Cryptology is a fundamental science for the protection of information systems. In a nutshell, it enables secure communication between two parties over an unreliable channel. In this presentation, we will primarily discuss symmetric algorithms, which base their security on a secret key known only to the two parties. In practice, these algorithms require both parties to first share the secret key, which can be done thanks to asymmetric or public-key cryptography. Whilst public-key cryptology offers many functionalities beyond key exchange, symmetric schemes are often more efficient. As a result, a hybrid approach combining both types of cryptography is used in most contexts.

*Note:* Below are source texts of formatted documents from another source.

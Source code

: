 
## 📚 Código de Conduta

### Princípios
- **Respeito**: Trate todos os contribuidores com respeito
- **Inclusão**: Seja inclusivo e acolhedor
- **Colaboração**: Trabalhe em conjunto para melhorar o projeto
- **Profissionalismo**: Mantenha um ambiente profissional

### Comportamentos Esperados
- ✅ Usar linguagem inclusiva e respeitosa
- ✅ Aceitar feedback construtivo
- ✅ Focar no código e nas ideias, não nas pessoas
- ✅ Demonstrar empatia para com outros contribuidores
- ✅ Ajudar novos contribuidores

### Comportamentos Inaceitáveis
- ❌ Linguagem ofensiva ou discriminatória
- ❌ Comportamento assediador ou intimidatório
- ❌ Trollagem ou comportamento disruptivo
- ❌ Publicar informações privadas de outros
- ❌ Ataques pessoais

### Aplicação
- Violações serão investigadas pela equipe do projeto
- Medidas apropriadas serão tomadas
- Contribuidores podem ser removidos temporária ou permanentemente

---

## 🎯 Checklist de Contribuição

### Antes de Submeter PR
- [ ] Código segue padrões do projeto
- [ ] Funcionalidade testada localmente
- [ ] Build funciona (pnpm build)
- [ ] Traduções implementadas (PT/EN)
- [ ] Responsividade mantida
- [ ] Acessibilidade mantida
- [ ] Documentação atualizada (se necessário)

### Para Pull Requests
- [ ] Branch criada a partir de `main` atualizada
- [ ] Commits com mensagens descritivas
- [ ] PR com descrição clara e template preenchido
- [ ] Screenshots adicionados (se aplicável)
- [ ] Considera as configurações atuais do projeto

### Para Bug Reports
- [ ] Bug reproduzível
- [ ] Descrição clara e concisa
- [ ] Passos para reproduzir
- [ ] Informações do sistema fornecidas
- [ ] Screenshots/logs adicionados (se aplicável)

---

Cryptology, and in particular symmetric cryptology, relies on building blocks called primitives used within modes of operation to build more complex algorithms. To guarantee security, a first approach, provable security, consists in proving that a cryptosystem is secure under some assumptions, which are typically made on the underlying primitive. However, for the vast majority of primitives, the cryptographic community does not know how to guarantee the veracity of these assumptions. We thus rely on a complementary rationale: if the cryptographic community makes a significant effort to break a cryptosystem and fails to do so, then the cryptosystem is most-likely secure. The effort made to break a cryptosystem is called cryptanalysis and is the central topic of my PhD. In this presentation, I will present two families of contributions to cryptanalysis.

We will first start by discussing primitive cryptanalysis, looking at one of the most classical families of attacks, differential cryptanalysis. In particular, I will focus on the key recovery step, and present our dedicated tool, KYRYDI. We will then move on to mode cryptanalysis, which offers a complementary perspective to that of provable security. We will present generic attacks on duplex-based authenticated encryption modes, and show how these can be improved using a new combinatorial tool: the so-called exceptional functions.